▶ WORK INSTRUCTION
The lines from the start of the data up to and including the one with "In our baseline, we" should be returned exactly, and nothing else.

Stored data entries:
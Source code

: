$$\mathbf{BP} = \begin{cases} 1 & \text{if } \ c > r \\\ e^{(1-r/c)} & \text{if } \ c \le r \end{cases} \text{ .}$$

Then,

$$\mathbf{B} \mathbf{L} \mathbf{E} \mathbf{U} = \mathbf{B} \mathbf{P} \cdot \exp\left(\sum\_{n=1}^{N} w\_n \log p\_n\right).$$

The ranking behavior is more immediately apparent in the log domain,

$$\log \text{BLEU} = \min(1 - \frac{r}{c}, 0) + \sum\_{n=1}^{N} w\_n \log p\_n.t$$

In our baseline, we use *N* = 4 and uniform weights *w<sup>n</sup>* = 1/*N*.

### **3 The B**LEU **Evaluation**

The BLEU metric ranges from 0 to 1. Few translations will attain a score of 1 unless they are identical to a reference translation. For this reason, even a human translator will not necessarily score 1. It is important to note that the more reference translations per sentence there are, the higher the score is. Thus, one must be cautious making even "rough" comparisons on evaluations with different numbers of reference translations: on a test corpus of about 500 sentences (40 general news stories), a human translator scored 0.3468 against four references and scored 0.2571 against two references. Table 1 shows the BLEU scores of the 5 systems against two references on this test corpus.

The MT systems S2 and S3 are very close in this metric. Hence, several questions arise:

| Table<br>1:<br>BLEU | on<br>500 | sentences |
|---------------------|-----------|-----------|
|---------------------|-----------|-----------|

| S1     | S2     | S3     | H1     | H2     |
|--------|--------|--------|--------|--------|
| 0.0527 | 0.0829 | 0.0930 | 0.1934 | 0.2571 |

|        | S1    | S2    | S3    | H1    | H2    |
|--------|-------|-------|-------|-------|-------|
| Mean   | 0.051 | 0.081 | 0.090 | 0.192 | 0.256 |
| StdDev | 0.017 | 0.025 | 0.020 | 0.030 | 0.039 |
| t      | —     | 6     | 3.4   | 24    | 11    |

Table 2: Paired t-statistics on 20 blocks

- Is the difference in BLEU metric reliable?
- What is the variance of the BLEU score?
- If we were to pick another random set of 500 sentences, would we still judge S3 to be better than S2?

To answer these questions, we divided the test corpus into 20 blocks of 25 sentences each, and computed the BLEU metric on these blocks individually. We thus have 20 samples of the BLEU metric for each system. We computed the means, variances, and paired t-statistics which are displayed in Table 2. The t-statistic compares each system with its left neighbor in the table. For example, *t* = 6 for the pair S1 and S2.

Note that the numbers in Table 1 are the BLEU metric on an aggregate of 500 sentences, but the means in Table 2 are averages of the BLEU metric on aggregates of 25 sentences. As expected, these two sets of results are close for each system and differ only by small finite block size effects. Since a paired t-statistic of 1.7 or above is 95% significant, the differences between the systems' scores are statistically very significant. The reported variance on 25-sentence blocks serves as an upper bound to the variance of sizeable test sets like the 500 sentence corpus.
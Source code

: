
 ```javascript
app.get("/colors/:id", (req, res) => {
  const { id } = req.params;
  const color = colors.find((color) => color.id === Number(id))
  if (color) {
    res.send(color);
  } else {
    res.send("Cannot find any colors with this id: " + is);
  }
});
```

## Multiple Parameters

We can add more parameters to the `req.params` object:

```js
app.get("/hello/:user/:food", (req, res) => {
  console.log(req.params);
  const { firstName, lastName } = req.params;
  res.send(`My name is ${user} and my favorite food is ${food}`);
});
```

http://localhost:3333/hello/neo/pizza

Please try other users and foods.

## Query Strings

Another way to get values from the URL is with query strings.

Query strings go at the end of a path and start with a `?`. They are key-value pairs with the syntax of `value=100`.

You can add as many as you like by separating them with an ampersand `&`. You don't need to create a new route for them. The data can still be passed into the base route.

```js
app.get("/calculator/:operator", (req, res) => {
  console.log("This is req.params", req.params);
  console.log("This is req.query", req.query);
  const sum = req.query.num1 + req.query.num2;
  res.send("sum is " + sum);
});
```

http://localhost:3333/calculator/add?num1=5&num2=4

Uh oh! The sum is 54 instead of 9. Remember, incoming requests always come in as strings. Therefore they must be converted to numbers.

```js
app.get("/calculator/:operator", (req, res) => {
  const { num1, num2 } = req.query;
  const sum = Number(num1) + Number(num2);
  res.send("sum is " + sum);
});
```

▶ YOUR SOLUTION
Source code

:$$\mathbf{BP} = \begin{cases} 1 & \text{if } \ c > r \\\ e^{(1-r/c)} & \text{if } \ c \le r \end{cases} \text{ .}$$

Then,

$$\mathbf{B} \mathbf{L} \mathbf{E} \mathbf{U} = \mathbf{B} \mathbf{P} \cdot \exp\left(\sum\_{n=1}^{N} w\_n \log p\_n\right).$$

The ranking behavior is more immediately apparent in the log domain,

$$\log \text{BLEU} = \min(1 - \frac{r}{c}, 0) + \sum\_{n=1}^{N} w\_n \log p\_n.t$$

In our baseline, we use *N* = 4 and uniform weights *w<sup>n</sup>* = 1/*N*.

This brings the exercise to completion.